Comunicação continentalO bilingüismo no Cone Sul contribuiria para a eficiência de intercâmbios, não só comercial, mas científico e cultural. - Com a globalização, os países monolíngües tendem a perder oportunidades de relações políticas e econômicas - afirma o professor de Lingüística e de Língua Portuguesa da Universidade São Judas Tadeu, Jairo Postal.
Para Fernanda Allegro, mestre em Lingüística Aplicada e Estudos da Linguagem pela Pontifícia Universidade Católica de São Paulo (PUC-SP) e leitora (professora) do Ministério das Relações Exteriores em Buenos Aires, com a língua, transmitem-se a cultura, os costumes, a arte, as tradições, a literatura e a tecnologia do país.

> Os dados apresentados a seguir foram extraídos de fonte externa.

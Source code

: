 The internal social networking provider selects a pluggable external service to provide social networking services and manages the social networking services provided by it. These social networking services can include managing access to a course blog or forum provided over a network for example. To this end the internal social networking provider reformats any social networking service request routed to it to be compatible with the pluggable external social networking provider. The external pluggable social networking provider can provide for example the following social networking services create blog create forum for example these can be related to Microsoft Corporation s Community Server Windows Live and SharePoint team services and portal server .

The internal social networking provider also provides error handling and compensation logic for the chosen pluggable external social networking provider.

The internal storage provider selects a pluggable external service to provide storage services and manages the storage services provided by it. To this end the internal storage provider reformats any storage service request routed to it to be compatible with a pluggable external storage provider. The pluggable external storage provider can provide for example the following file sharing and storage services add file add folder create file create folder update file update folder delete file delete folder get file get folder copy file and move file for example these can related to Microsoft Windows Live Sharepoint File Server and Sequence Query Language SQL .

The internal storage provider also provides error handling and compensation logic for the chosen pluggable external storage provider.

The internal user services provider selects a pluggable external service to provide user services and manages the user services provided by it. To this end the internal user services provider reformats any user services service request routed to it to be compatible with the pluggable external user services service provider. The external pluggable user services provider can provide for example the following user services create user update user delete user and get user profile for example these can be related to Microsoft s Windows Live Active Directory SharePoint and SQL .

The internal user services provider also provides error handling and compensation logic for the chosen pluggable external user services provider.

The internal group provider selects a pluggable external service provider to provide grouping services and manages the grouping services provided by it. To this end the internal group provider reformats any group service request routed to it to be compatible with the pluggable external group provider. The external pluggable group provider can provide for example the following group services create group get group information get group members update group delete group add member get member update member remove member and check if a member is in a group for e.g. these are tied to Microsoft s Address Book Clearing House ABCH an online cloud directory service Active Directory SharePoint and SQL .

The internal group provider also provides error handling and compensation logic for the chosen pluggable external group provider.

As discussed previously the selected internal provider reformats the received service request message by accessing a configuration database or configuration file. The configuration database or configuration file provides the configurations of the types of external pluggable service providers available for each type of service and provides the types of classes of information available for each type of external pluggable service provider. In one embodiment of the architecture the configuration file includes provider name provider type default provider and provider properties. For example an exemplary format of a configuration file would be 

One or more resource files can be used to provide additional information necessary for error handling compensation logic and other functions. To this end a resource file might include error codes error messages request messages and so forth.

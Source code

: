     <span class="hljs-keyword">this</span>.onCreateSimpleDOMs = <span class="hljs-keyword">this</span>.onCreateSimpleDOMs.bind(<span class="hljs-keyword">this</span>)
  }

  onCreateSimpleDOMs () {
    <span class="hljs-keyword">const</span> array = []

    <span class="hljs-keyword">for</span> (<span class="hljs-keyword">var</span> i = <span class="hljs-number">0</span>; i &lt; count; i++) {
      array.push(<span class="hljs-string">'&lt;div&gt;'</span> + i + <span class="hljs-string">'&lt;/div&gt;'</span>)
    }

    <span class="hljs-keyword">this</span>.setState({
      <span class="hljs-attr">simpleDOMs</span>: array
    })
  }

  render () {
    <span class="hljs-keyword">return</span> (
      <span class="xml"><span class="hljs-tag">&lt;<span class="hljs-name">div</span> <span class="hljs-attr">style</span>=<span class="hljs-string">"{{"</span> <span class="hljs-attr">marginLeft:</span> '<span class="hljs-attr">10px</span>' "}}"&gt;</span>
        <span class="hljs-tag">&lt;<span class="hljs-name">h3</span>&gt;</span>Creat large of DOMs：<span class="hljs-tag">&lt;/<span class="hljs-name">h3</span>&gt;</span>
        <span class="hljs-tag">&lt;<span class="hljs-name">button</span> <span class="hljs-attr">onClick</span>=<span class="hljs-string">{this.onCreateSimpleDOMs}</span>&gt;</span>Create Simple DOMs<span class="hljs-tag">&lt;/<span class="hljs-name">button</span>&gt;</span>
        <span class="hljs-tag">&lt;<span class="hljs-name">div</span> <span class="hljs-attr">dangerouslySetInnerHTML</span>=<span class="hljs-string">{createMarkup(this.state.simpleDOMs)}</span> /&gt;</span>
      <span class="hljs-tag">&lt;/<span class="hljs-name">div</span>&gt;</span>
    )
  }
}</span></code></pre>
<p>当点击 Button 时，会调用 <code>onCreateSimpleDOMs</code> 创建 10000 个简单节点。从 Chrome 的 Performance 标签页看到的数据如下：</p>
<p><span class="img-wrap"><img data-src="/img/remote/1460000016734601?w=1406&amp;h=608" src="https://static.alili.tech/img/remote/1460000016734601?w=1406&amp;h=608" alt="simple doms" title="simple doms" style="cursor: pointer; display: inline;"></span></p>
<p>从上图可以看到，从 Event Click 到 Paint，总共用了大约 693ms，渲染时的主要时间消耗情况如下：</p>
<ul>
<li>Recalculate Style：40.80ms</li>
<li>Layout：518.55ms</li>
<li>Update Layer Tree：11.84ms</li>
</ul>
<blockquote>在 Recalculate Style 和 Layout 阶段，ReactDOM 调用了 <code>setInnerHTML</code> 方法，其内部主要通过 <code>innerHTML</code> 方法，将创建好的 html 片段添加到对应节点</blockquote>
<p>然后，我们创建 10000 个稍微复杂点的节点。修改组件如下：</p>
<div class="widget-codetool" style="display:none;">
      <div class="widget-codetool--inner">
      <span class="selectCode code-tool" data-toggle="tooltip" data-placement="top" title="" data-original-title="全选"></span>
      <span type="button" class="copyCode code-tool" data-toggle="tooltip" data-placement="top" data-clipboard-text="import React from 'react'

- Há, na atualidade, um aumento no número de estudantes nos cursos de português como língua estrangeira em países como a Argentina e o Uruguai.
Como no mundo globalizado há tendência à supranacionalidade, o ensino de língua portuguesa constitui um instrumento de política externa. Com a ampliação do comércio exterior brasileiro, tendência crescente dos últimos anos, o potencial de influência da variante brasileira do idioma só tende a crescer.

TEXTO: http://revistalingua.uol.com.br/textos.asp?codigo=11539

Qual é a importância da supranacionalidade da língua portuguesa? Qual são as vantagens e desvantagens para os brasileiros?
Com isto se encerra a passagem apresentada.